もう夏みたいに暑い日の午後、五人ぐらいのサーフィンをしている人が浮かんでいる海が見える国道を走りながら、すこしくたびれた気持ちだったのが、フッと浮き立ちました。遠くにわざとらしいぐらいにモクモクした雲もありました。サマーヌードはほんとうに夏のいい思い出というか、心の琴線にグッと触れてくるいい曲です。
でもよく考えてみると、今より若いときは、この歌詞に出てくるようにはしゃいだり、浜を走ることなんて「ケッ」と思ってしまい、できなかったように思います。体の弱い、すこしひねくれた夏の子どもだったのに、どうしてすごく懐かしいような切ない気持ちになるのか疑問です。そして、もっと素直に甘い思い出や、地球の裏側的なことをしておけば良かったな……もったいないな……と。

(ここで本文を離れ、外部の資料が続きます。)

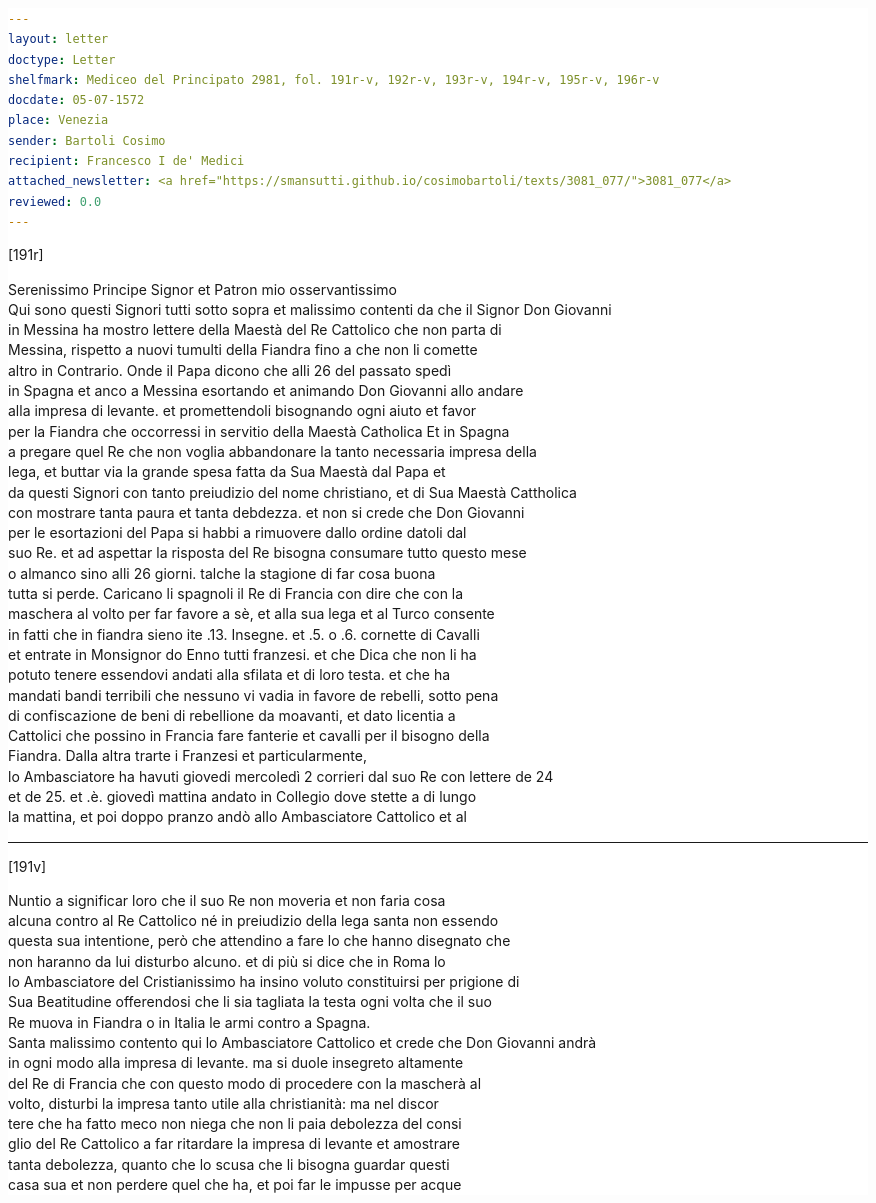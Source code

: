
 ```yaml
---
layout: letter
doctype: Letter
shelfmark: Mediceo del Principato 2981, fol. 191r-v, 192r-v, 193r-v, 194r-v, 195r-v, 196r-v
docdate: 05-07-1572
place: Venezia
sender: Bartoli Cosimo
recipient: Francesco I de' Medici
attached_newsletter: <a href="https://smansutti.github.io/cosimobartoli/texts/3081_077/">3081_077</a>
reviewed: 0.0
---
```


[191r]  
  
  
Serenissimo Principe Signor et Patron mio osservantissimo  
Qui sono questi Signori tutti sotto sopra et malissimo contenti da che il Signor Don Giovanni  
in Messina ha mostro lettere della Maestà del Re Cattolico che non parta di  
Messina, rispetto a nuovi tumulti della Fiandra fino a che non li comette  
altro in Contrario. Onde il Papa dicono che alli 26 del passato spedì  
in Spagna et anco a Messina esortando et animando Don Giovanni allo andare  
alla impresa di levante. et promettendoli bisognando ogni aiuto et favor  
per la Fiandra che occorressi in servitio della Maestà Catholica Et in Spagna  
a pregare quel Re che non voglia abbandonare la tanto necessaria impresa della  
lega, et buttar via la grande spesa fatta da Sua Maestà dal Papa et  
da questi Signori con tanto preiudizio del nome christiano, et di Sua Maestà Cattholica  
con mostrare tanta paura et tanta debdezza. et non si crede che Don Giovanni  
per le esortazioni del Papa si habbi a rimuovere dallo ordine datoli dal  
suo Re. et ad aspettar la risposta del Re bisogna consumare tutto questo mese  
o almanco sino alli 26 giorni. talche la stagione di far cosa buona  
tutta si perde. Caricano li spagnoli il Re di Francia con dire che con la  
maschera al volto per far favore a sè, et alla sua lega et al Turco consente  
in fatti che in fiandra sieno ite .13. Insegne. et .5. o .6. cornette di Cavalli  
et entrate in Monsignor do Enno tutti franzesi. et che Dica che non li ha  
potuto tenere essendovi andati alla sfilata et di loro testa. et che ha  
mandati bandi terribili che nessuno vi vadia in favore de rebelli, sotto pena  
di confiscazione de beni di rebellione da moavanti, et dato licentia a  
Cattolici che possino in Francia fare fanterie et cavalli per il bisogno della  
Fiandra. Dalla altra trarte i Franzesi et particularmente,  
lo Ambasciatore ha havuti giovedi mercoledì 2 corrieri dal suo Re con lettere de 24  
et de 25. et .è. giovedì mattina andato in Collegio dove stette a di lungo  
la mattina, et poi doppo pranzo andò allo Ambasciatore Cattolico et al  
  
---  

[191v]  
  
  
Nuntio a significar loro che il suo Re non moveria et non faria cosa  
alcuna contro al Re Cattolico né in preiudizio della lega santa non essendo  
questa sua intentione, però che attendino a fare lo che hanno disegnato che  
non haranno da lui disturbo alcuno. et di più si dice che in Roma lo  
lo Ambasciatore del Cristianissimo ha insino voluto constituirsi per prigione di  
Sua Beatitudine offerendosi che li sia tagliata la testa ogni volta che il suo  
Re muova in Fiandra o in Italia le armi contro a Spagna.  
Santa malissimo contento qui lo Ambasciatore Cattolico et crede che Don Giovanni andrà  
in ogni modo alla impresa di levante. ma si duole insegreto altamente  
del Re di Francia che con questo modo di procedere con la mascherà al  
volto, disturbi la impresa tanto utile alla christianità: ma nel discor  
tere che ha fatto meco non niega che non li paia debolezza del consi  
glio del Re Cattolico a far ritardare la impresa di levante et amostrare  
tanta debolezza, quanto che lo scusa che li bisogna guardar questi  
casa sua et non perdere quel che ha, et poi far le impusse per acque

それでも、この曲は私の中に残っているかすかな夏の子ども的な部分を抽出してくれる力があるような気がします。

 


やけに心の中がザワザワとさせられました。モヤモヤした気持ちのままエアコンを切って、ラジオを消して、窓を全開にしてブオオオオオと吹き込む風を感じながら家に帰りつきました。今日の日記をまとめると、早く家に帰って、その途中で真心ブラザーズを聴いたという日記です。この歌を聴いていいなと思った人は、誰の事を思い出しますか?